[Dataset items]
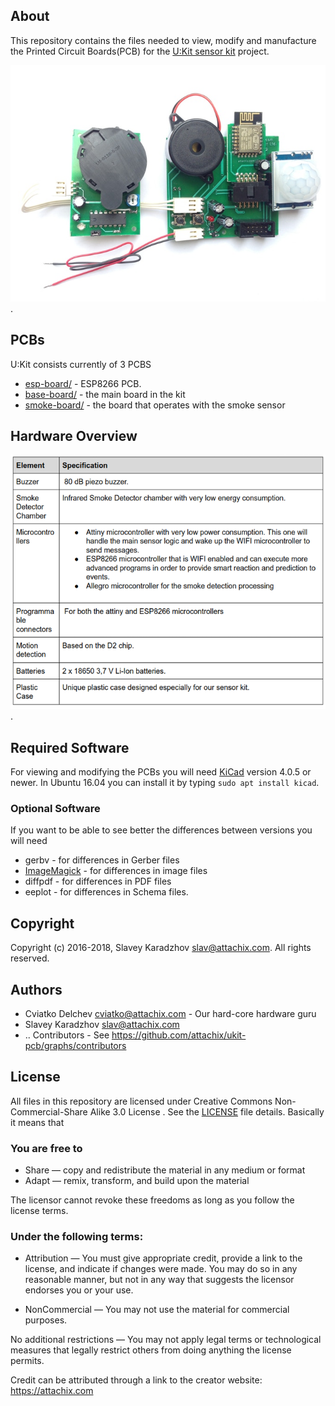 ## About
This repository contains the files needed to view, modify and manufacture the Printed Circuit Boards(PCB) for the [U:Kit sensor kit](https://github.com/attachix/ukit) project.

![UKit PCBs](./assets/ukit-pcb.jpg).

## PCBs
U:Kit consists currently of 3 PCBS
* [esp-board/](esp-board/) - ESP8266 PCB.
* [base-board/](base-board/) - the main board in the kit
* [smoke-board/](smoke-board) - the board that operates with the smoke sensor

## Hardware Overview
![Technical specification](./assets/hardware-spec.png).

## Required Software
For viewing and modifying the PCBs you will need [KiCad](http://kicad-pcb.org/) version 4.0.5 or newer.
In Ubuntu 16.04 you can install it by typing `sudo apt install kicad`.

### Optional Software
If you want to be able to see better the differences between versions you will need
* gerbv - for differences in Gerber files
* [ImageMagick](https://www.imagemagick.org) - for differences in image files
* diffpdf - for differences in PDF files
* eeplot - for differences in Schema files.

## Copyright
Copyright (c) 2016-2018, Slavey Karadzhov <slav@attachix.com>. All rights reserved.

## Authors
* Cviatko Delchev <cviatko@attachix.com> - Our hard-core hardware guru
* Slavey Karadzhov <slav@attachix.com>
* .. Contributors - See https://github.com/attachix/ukit-pcb/graphs/contributors

## License
All files in this repository are licensed under Creative Commons Non-Commercial-Share Alike 3.0 License . See the [LICENSE](LICENSE) file details. Basically it means that

### You are free to
* Share — copy and redistribute the material in any medium or format
* Adapt — remix, transform, and build upon the material

The licensor cannot revoke these freedoms as long as you follow the license terms.

### Under the following terms:
* Attribution — You must give appropriate credit, provide a link to the license, and indicate if changes were made. You may do so in any reasonable manner, but not in any way that suggests the licensor endorses you or your use.

* NonCommercial — You may not use the material for commercial purposes.

No additional restrictions — You may not apply legal terms or technological measures that legally restrict others from doing anything the license permits.

Credit can be attributed through a link to the creator website: https://attachix.com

■ **Requirement**
Give again, word for word, every line from the top of the data through the line with "in PDF files", both ends included, and exclude the pictures.

■ **Expected answer**
 ## About
This repository contains the files needed to view, modify and manufacture the Printed Circuit Boards(PCB) for the [U:Kit sensor kit](https://github.com/attachix/ukit) project.

![UKit PCBs](./assets/ukit-pcb.jpg).

## PCBs
U:Kit consists currently of 3 PCBS
* [esp-board/](esp-board/) - ESP8266 PCB.
* [base-board/](base-board/) - the main board in the kit
* [smoke-board/](smoke-board) - the board that operates with the smoke sensor

## Hardware Overview
![Technical specification](./assets/hardware-spec.png).

## Required Software
For viewing and modifying the PCBs you will need [KiCad](http://kicad-pcb.org/) version 4.0.5 or newer.
In Ubuntu 16.04 you can install it by typing `sudo apt install kicad`.

### Optional Software
If you want to be able to see better the differences between versions you will need
* gerbv - for differences in Gerber files
* [ImageMagick](https://www.imagemagick.org) - for differences in image files
* diffpdf - for differences in PDF files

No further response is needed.